Danielle Allen correctly diagnoses a problem with contemporary education policy. The language of citizenship—and the aspiration to educate for citizenship—has disappeared almost entirely from our vocabulary. This is lamentable for many reasons, chief among them that the civic purpose of education animated the very creation of publicly funded schools and mandatory attendance laws. The goal on which public education is based is not the development of skills for competing in the global marketplace but the development of skills and dispositions for creating an informed and engaged citizenry—necessary, according to America’s founders, for democracy to flourish.

Attached to Allen’s accurate diagnosis, however, is a complicated and controversial prescription. To restore the civic purpose of education, she argues, we should adopt a participatory paradigm on the model of Hannah Arendt. Doing so will recuperate the humanities and social sciences and generate a body politic far more ready to combat growing income and wealth inequality. This is a lot—too much, I worry—for civic education to bear. None of these aspirations is essential to defending civic education, and some are not even clearly connected to it.

Education has come to be seen as a private good whose benefits accrue to each student in the form of greater lifetime earnings.

Take Allen’s defense of the liberal arts, a cause I share. The humanities might be defended as valuable in their own right rather than as an instrument for informed civic action. And even if we think they are valuable for civic purposes, it would be good to have more empirical evidence than Allen provides. (Allen’s paragraphs on the liberal arts are rife with the rhetorical formulation, “To do X, surely we need Y,” a strategy that philosopher Daniel Dennett calls the “surely klaxon”: a warning to the reader that the author has offered an ill-examined truism.) Moreover, STEM education may be no less essential than the liberal arts in training for participatory readiness. The pervasiveness of algorithms in our lives, the advancement of biotechnology and artificial intelligence, the nature of digital data—all these have profound political and civic implications that citizens must know something about in order to judge whether and how they should be used and regulated. I doubt Allen would disagree: she recently edited a book with the subtitle “understanding citizenship in a digital age.”

Consider as well Allen’s claim that a participatory paradigm will create engaged citizens who seek political equality and distributive justice, thereby reining in income and wealth inequality. Perhaps. But I know of no evidence to show a correlation between civic preparation and particular policy commitments.

Still, we should keep Allen’s diagnosis. The vocational has eclipsed the civic, and education—in the minds of parents, students, and educational policymakers alike—is now seen as a private good whose benefits accrue primarily to the individual student in the form of competitive advantage in the labor market and greater lifetime earnings. That society as a whole benefits, too, by maintaining a growing economy in a competitive global market, is of secondary interest. And nowhere do we hear that civic preparation is important to the sustenance of a healthy democratic society.

What is to be done?

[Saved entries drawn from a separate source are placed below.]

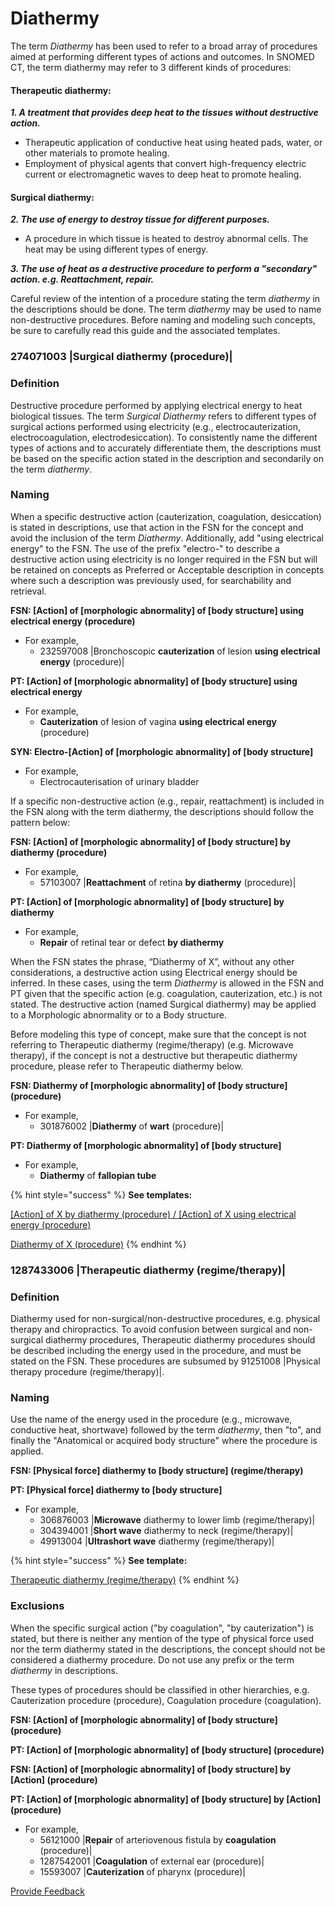 # Diathermy

The term _Diathermy_ has been used to refer to a broad array of procedures aimed at performing different types of actions and outcomes. In SNOMED CT, the term diathermy may refer to 3 different kinds of procedures:

#### **Therapeutic diathermy:**

_**1. A treatment that provides deep heat to the tissues without destructive action.**_

* Therapeutic application of conductive heat using heated pads, water, or other materials to promote healing.
* Employment of physical agents that convert high-frequency electric current or electromagnetic waves to deep heat to promote healing.

#### **Surgical diathermy:**

_**2. The use of energy to destroy tissue for different purposes.**_

* A procedure in which tissue is heated to destroy abnormal cells. The heat may be using different types of energy.

_**3. The use of heat as a destructive procedure to perform a "secondary" action. e.g. Reattachment, repair.**_

Careful review of the intention of a procedure stating the term _diathermy_ in the descriptions should be done. The term _diathermy_ may be used to name non-destructive procedures. Before naming and modeling such concepts, be sure to carefully read this guide and the associated templates.

### 274071003 |Surgical diathermy (procedure)| <a href="#id-274071003-or-surgical-diathermy-procedure-or" id="id-274071003-or-surgical-diathermy-procedure-or"></a>

### Definition <a href="#definition" id="definition"></a>

Destructive procedure performed by applying electrical energy to heat biological tissues. The term _Surgical Diathermy_ refers to different types of surgical actions performed using electricity (e.g., electrocauterization, electrocoagulation, electrodesiccation). To consistently name the different types of actions and to accurately differentiate them, the descriptions must be based on the specific action stated in the description and secondarily on the term _diathermy_.

### **Naming**

When a specific destructive action (cauterization, coagulation, desiccation) is stated in descriptions, use that action in the FSN for the concept and avoid the inclusion of the term _Diathermy_. Additionally, add "using electrical energy" to the FSN. The use of the prefix "electro-" to describe a destructive action using electricity is no longer required in the FSN but will be retained on concepts as Preferred or Acceptable description in concepts where such a description was previously used, for searchability and retrieval.

**FSN: \[Action] of \[morphologic abnormality] of \[body structure] using electrical energy (procedure)**

* For example,
  * 232597008 |Bronchoscopic **cauterization** of lesion **using electrical energy** (procedure)|

**PT: \[Action] of \[morphologic abnormality] of \[body structure] using electrical energy**

* For example,
  * **Cauterization** of lesion of vagina **using electrical energy** (procedure)

**SYN: Electro-\[Action] of \[morphologic abnormality] of \[body structure]**

* For example,
  * Electrocauterisation of urinary bladder

If a specific non-destructive action (e.g., repair, reattachment) is included in the FSN along with the term diathermy, the descriptions should follow the pattern below:

**FSN: \[Action] of \[morphologic abnormality] of \[body structure] by diathermy (procedure)**

* For example,
  * 57103007 |**Reattachment** of retina **by diathermy** (procedure)|

**PT: \[Action] of \[morphologic abnormality] of \[body structure] by diathermy**

* For example,
  * **Repair** of retinal tear or defect **by diathermy**

When the FSN states the phrase, “Diathermy of X”, without any other considerations, a destructive action using Electrical energy should be inferred. In these cases, using the term _Diathermy_ is allowed in the FSN and PT given that the specific action (e.g. coagulation, cauterization, etc.) is not stated. The destructive action (named Surgical diathermy) may be applied to a Morphologic abnormality or to a Body structure.

Before modeling this type of concept, make sure that the concept is not referring to Therapeutic diathermy (regime/therapy) (e.g. Microwave therapy), if the concept is not a destructive but therapeutic diathermy procedure, please refer to Therapeutic diathermy below.

**FSN: Diathermy of \[morphologic abnormality] of \[body structure] (procedure)**

* For example,
  * 301876002 |**Diathermy** of **wart** (procedure)|

**PT: Diathermy of \[morphologic abnormality] of \[body structure]**

* For example,
  * **Diathermy** of **fallopian tube**

{% hint style="success" %}
**See templates:**

[\[Action\] of X by diathermy (procedure) / \[Action\] of X using electrical energy (procedure)](https://conf.spaces.snomed.org/wiki/spaces/SCTEMPLATES/pages/134001529)

[Diathermy of X (procedure)](https://conf.spaces.snomed.org/wiki/spaces/SCTEMPLATES/pages/134001537)
{% endhint %}

### 1287433006 |Therapeutic diathermy (regime/therapy)| <a href="#id-1287433006-or-therapeutic-diathermy-regime-therapy-or" id="id-1287433006-or-therapeutic-diathermy-regime-therapy-or"></a>

### Definition <a href="#definition.1" id="definition.1"></a>

Diathermy used for non-surgical/non-destructive procedures, e.g. physical therapy and chiropractics. To avoid confusion between surgical and non-surgical diathermy procedures, Therapeutic diathermy procedures should be described including the energy used in the procedure, and must be stated on the FSN. These procedures are subsumed by 91251008 |Physical therapy procedure (regime/therapy)|.

### **Naming**

Use the name of the energy used in the procedure (e.g., microwave, conductive heat, shortwave) followed by the term _diathermy_, then "to", and finally the "Anatomical or acquired body structure" where the procedure is applied.

**FSN: \[Physical force] diathermy to \[body structure] (regime/therapy)**

**PT: \[Physical force] diathermy to \[body structure]**

* For example,
  * 306876003 |**Microwave** diathermy to lower limb (regime/therapy)|
  * 304394001 |**Short wave** diathermy to neck (regime/therapy)|
  * 49913004 |**Ultrashort wave** diathermy (regime/therapy)|

{% hint style="success" %}
**See template:**

[Therapeutic diathermy (regime/therapy)](https://conf.spaces.snomed.org/wiki/spaces/SCTEMPLATES/pages/134001523)
{% endhint %}

### Exclusions <a href="#exclusions" id="exclusions"></a>

When the specific surgical action ("by coagulation", "by cauterization") is stated, but there is neither any mention of the type of physical force used nor the term diathermy stated in the descriptions, the concept should not be considered a diathermy procedure. Do not use any prefix or the term _diathermy_ in descriptions.

These types of procedures should be classified in other hierarchies, e.g. Cauterization procedure (procedure), Coagulation procedure (coagulation).

**FSN: \[Action] of \[morphologic abnormality] of \[body structure] (procedure)**

**PT: \[Action] of \[morphologic abnormality] of \[body structure] (procedure)**

**FSN: \[Action] of \[morphologic abnormality] of \[body structure] by \[Action] (procedure)**

**PT: \[Action] of \[morphologic abnormality] of \[body structure] by \[Action] (procedure)**

* For example,
  * 56121000 |**Repair** of arteriovenous fistula by **coagulation** (procedure)|
  * 1287542001 |**Coagulation** of external ear (procedure)|
  * 15593007 |**Cauterization** of pharynx (procedure)|

<a href="https://docs.google.com/forms/d/e/1FAIpQLScTmbZIf0UEQwYDkY27EEWBkaiYkHSbR0_9DmFrMLXoQLyL7Q/viewform?usp=pp_url&#x26;entry.1767247133=SCT+Editorial+Guide&#x26;entry.670899847=Diathermy" class="button primary">Provide Feedback</a>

I would point to simpler solutions. Civics classes—which convey the ordinary functioning of democratic institutions—have all but disappeared from high schools. Mounds of empirical evidence, much of it collected in Christopher Achen and Larry Bartel’s new book Democracy for Realists, show how few citizens pay attention to politics or understand particular policy issues. Restoring civics classes and conveying basic information about important policy domains would be a good place to start.

We should also look beyond the schoolhouse. Classrooms are not the only spaces in which children can learn participatory readiness. This happens in extracurricular activities as well as in associational life outside the school. As the political scientist Robert Putnam has reminded us, civil society is itself a great schoolhouse for citizenship, and reinvigorating civil society, especially for young people—through religious associations, sports teams, neighborhood clubs, and so on—should be part of civic education, too.